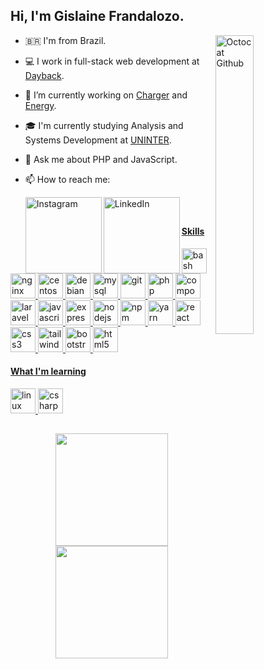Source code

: ## Hi, I'm Gislaine Frandalozo.


<img align="right" src="https://github.com/GislaineFrandalozo/GislaineFrandalozo/blob/main/octocat-1681883435362.png" alt="Octocat Github" style="display: inline-block; width: 35%;">

- 🇧🇷 I'm from Brazil.
- 💻 I work in full-stack web development at [Dayback](https://br.linkedin.com/company/daybackbr). 
- 🔭 I’m currently working on [Charger](https://charger.dayback.com.br/) and [Energy](https://usuario.dayback.com.br).
- 🎓 I'm currently studying Analysis and Systems Development at [UNINTER](https://www.uninter.com/).
- 💬 Ask me about PHP and JavaScript.
- 📫 How to reach me: 


  
  <a href="https://www.instagram.com/GislaineFrandalozo" target="_blank"><img align="left" alt="Instagram" width="122px" src="https://img.shields.io/badge/Instagram-E4405F?style=for-the-badge&logo=instagram&logoColor=white" />
  
<a href="https://www.linkedin.com/in/gislaine-frandalozo-developer/" target="_blank"><img align="left" alt="LinkedIn" width="122px" src="https://img.shields.io/badge/LinkedIn-0077B5?style=for-the-badge&logo=linkedin&logoColor=white" />

  </br>
  
##

#### Skills
  <div>
    <img title="bash" alt="bash" width="40" height="40" src="https://cdn.jsdelivr.net/gh/devicons/devicon/icons/bash/bash-original.svg" />
    <img title="nginx" alt="nginx" width="40" height="40" src="https://cdn.jsdelivr.net/gh/devicons/devicon/icons/nginx/nginx-original.svg" />
    <img title="centos" alt="centos" width="40" height="40" src="https://cdn.jsdelivr.net/gh/devicons/devicon/icons/centos/centos-original.svg" />
    <img title="debian" alt="debian" width="40" height="40" src="https://cdn.jsdelivr.net/gh/devicons/devicon/icons/debian/debian-original.svg" /> 
    <img title="mysql" alt="mysql" width="40" height="40" src="https://cdn.jsdelivr.net/gh/devicons/devicon/icons/mysql/mysql-original.svg" />
    <img title="git" alt="git" width="40" height="40" src="https://cdn.jsdelivr.net/gh/devicons/devicon/icons/git/git-original.svg" />
    <img title="php" alt="php" width="40" height="40" src="https://cdn.jsdelivr.net/gh/devicons/devicon/icons/php/php-original.svg" />
    <img title="composer" alt="composer" width="40" height="40" src="https://cdn.jsdelivr.net/gh/devicons/devicon/icons/composer/composer-original.svg" /> 
    <img title="laravel" alt="laravel" width="40" height="40" src="https://cdn.jsdelivr.net/gh/devicons/devicon/icons/laravel/laravel-plain.svg" />
    <img title="javascript" alt="javascript" width="40" height="40" src="https://cdn.jsdelivr.net/gh/devicons/devicon/icons/javascript/javascript-original.svg" />
    <img title="express" alt="express" width="40" height="40" src="https://cdn.jsdelivr.net/gh/devicons/devicon/icons/express/express-original.svg" />
    <img title="nodejs" alt="nodejs" width="40" height="40" src="https://cdn.jsdelivr.net/gh/devicons/devicon/icons/nodejs/nodejs-original.svg" />
    <img title="npm" alt="npm" width="40" height="40" src="https://cdn.jsdelivr.net/gh/devicons/devicon/icons/npm/npm-original-wordmark.svg" />
    <img title="yarn" alt="yarn" width="40" height="40" src="https://cdn.jsdelivr.net/gh/devicons/devicon/icons/yarn/yarn-original.svg" />
    <img title="react" alt="react" width="40" height="40" src="https://cdn.jsdelivr.net/gh/devicons/devicon/icons/react/react-original.svg" />
    <img title="css3" alt="css3" width="40" height="40" src="https://cdn.jsdelivr.net/gh/devicons/devicon/icons/css3/css3-original.svg" />
    <img title="tailwindcss" alt="tailwindcss" width="40" height="40" src="https://cdn.jsdelivr.net/gh/devicons/devicon/icons/tailwindcss/tailwindcss-plain.svg" />
    <img title="bootstrap" alt="bootstrap" width="40" height="40" src="https://cdn.jsdelivr.net/gh/devicons/devicon/icons/bootstrap/bootstrap-original.svg" />
    <img title="html5" alt="html5" width="40" height="40" src="https://cdn.jsdelivr.net/gh/devicons/devicon/icons/html5/html5-original.svg" />
          
          
          
    
  </div>
          
  
#### What I'm learning
  
   <div>   
     <img title="linux" alt="linux" width="40" height="40" src="https://cdn.jsdelivr.net/gh/devicons/devicon/icons/linux/linux-original.svg" />
     <img title="csharp" alt="csharp" width="40" height="40" src="https://cdn.jsdelivr.net/gh/devicons/devicon/icons/csharp/csharp-original.svg" />       
  </div>
  
##  
  
  
<p align="center">
  
  <a href="https://github.com/GislaineFrandalozo">
  
  <img height="180em" src="https://github-readme-stats-eight-theta.vercel.app/api/top-langs/?username=GislaineFrandalozo&layout=compact&langs_count=8&theme=algolia"/>
  
  <img height="180em" src="https://github-readme-stats-eight-theta.vercel.app/api?username=GislaineFrandalozo&show_icons=true&theme=algolia&include_all_commits=true&count_private=true"/>

  </a>
  
</p>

- - - -

Reproduce the records above word for word, without the images.

Source code

: ## Hi, I'm Gislaine Frandalozo.


<img align="right" src="https://github.com/GislaineFrandalozo/GislaineFrandalozo/blob/main/octocat-1681883435362.png" alt="Octocat Github" style="display: inline-block; width: 35%;">

- 🇧🇷 I'm from Brazil.
- 💻 I work in full-stack web development at [Dayback](https://br.linkedin.com/company/daybackbr). 
- 🔭 I’m currently working on [Charger](https://charger.dayback.com.br/) and [Energy](https://usuario.dayback.com.br).
- 🎓 I'm currently studying Analysis and Systems Development at [UNINTER](https://www.uninter.com/).
- 💬 Ask me about PHP and JavaScript.
- 📫 How to reach me: 


  
  <a href="https://www.instagram.com/GislaineFrandalozo" target="_blank"><img align="left" alt="Instagram" width="122px" src="https://img.shields.io/badge/Instagram-E4405F?style=for-the-badge&logo=instagram&logoColor=white" />
  
<a href="https://www.linkedin.com/in/gislaine-frandalozo-developer/" target="_blank"><img align="left" alt="LinkedIn" width="122px" src="https://img.shields.io/badge/LinkedIn-0077B5?style=for-the-badge&logo=linkedin&logoColor=white" />

  </br>
  
##

#### Skills
  <div>
    <img title="bash" alt="bash" width="40" height="40" src="https://cdn.jsdelivr.net/gh/devicons/devicon/icons/bash/bash-original.svg" />
    <img title="nginx" alt="nginx" width="40" height="40" src="https://cdn.jsdelivr.net/gh/devicons/devicon/icons/nginx/nginx-original.svg" />
    <img title="centos" alt="centos" width="40" height="40" src="https://cdn.jsdelivr.net/gh/devicons/devicon/icons/centos/centos-original.svg" />
    <img title="debian" alt="debian" width="40" height="40" src="https://cdn.jsdelivr.net/gh/devicons/devicon/icons/debian/debian-original.svg" /> 
    <img title="mysql" alt="mysql" width="40" height="40" src="https://cdn.jsdelivr.net/gh/devicons/devicon/icons/mysql/mysql-original.svg" />
    <img title="git" alt="git" width="40" height="40" src="https://cdn.jsdelivr.net/gh/devicons/devicon/icons/git/git-original.svg" />
    <img title="php" alt="php" width="40" height="40" src="https://cdn.jsdelivr.net/gh/devicons/devicon/icons/php/php-original.svg" />
    <img title="composer" alt="composer" width="40" height="40" src="https://cdn.jsdelivr.net/gh/devicons/devicon/icons/composer/composer-original.svg" /> 
    <img title="laravel" alt="laravel" width="40" height="40" src="https://cdn.jsdelivr.net/gh/devicons/devicon/icons/laravel/laravel-plain.svg" />
    <img title="javascript" alt="javascript" width="40" height="40" src="https://cdn.jsdelivr.net/gh/devicons/devicon/icons/javascript/javascript-original.svg" />
    <img title="express" alt="express" width="40" height="40" src="https://cdn.jsdelivr.net/gh/devicons/devicon/icons/express/express-original.svg" />
    <img title="nodejs" alt="nodejs" width="40" height="40" src="https://cdn.jsdelivr.net/gh/devicons/devicon/icons/nodejs/nodejs-original.svg" />
    <img title="npm" alt="npm" width="40" height="40" src="https://cdn.jsdelivr.net/gh/devicons/devicon/icons/npm/npm-original-wordmark.svg" />
    <img title="yarn" alt="yarn" width="40" height="40" src="https://cdn.jsdelivr.net/gh/devicons/devicon/icons/yarn/yarn-original.svg" />
    <img title="react" alt="react" width="40" height="40" src="https://cdn.jsdelivr.net/gh/devicons/devicon/icons/react/react-original.svg" />
    <img title="css3" alt="css3" width="40" height="40" src="https://cdn.jsdelivr.net/gh/devicons/devicon/icons/css3/css3-original.svg" />
    <img title="tailwindcss" alt="tailwindcss" width="40" height="40" src="https://cdn.jsdelivr.net/gh/devicons/devicon/icons/tailwindcss/tailwindcss-plain.svg" />
    <img title="bootstrap" alt="bootstrap" width="40" height="40" src="https://cdn.jsdelivr.net/gh/devicons/devicon/icons/bootstrap/bootstrap-original.svg" />
    <img title="html5" alt="html5" width="40" height="40" src="https://cdn.jsdelivr.net/gh/devicons/devicon/icons/html5/html5-original.svg" />
          
          
          
    
  </div>
          
  
#### What I'm learning
  
   <div>   
     <img title="linux" alt="linux" width="40" height="40" src="https://cdn.jsdelivr.net/gh/devicons/devicon/icons/linux/linux-original.svg" />
     <img title="csharp" alt="csharp" width="40" height="40" src="https://cdn.jsdelivr.net/gh/devicons/devicon/icons/csharp/csharp-original.svg" />       
  </div>
  
##  
  
  
<p align="center">
  
  <a href="https://github.com/GislaineFrandalozo">
  
  <img height="180em" src="https://github-readme-stats-eight-theta.vercel.app/api/top-langs/?username=GislaineFrandalozo&layout=compact&langs_count=8&theme=algolia"/>
  
  <img height="180em" src="https://github-readme-stats-eight-theta.vercel.app/api?username=GislaineFrandalozo&show_icons=true&theme=algolia&include_all_commits=true&count_private=true"/>

  </a>
  
</p>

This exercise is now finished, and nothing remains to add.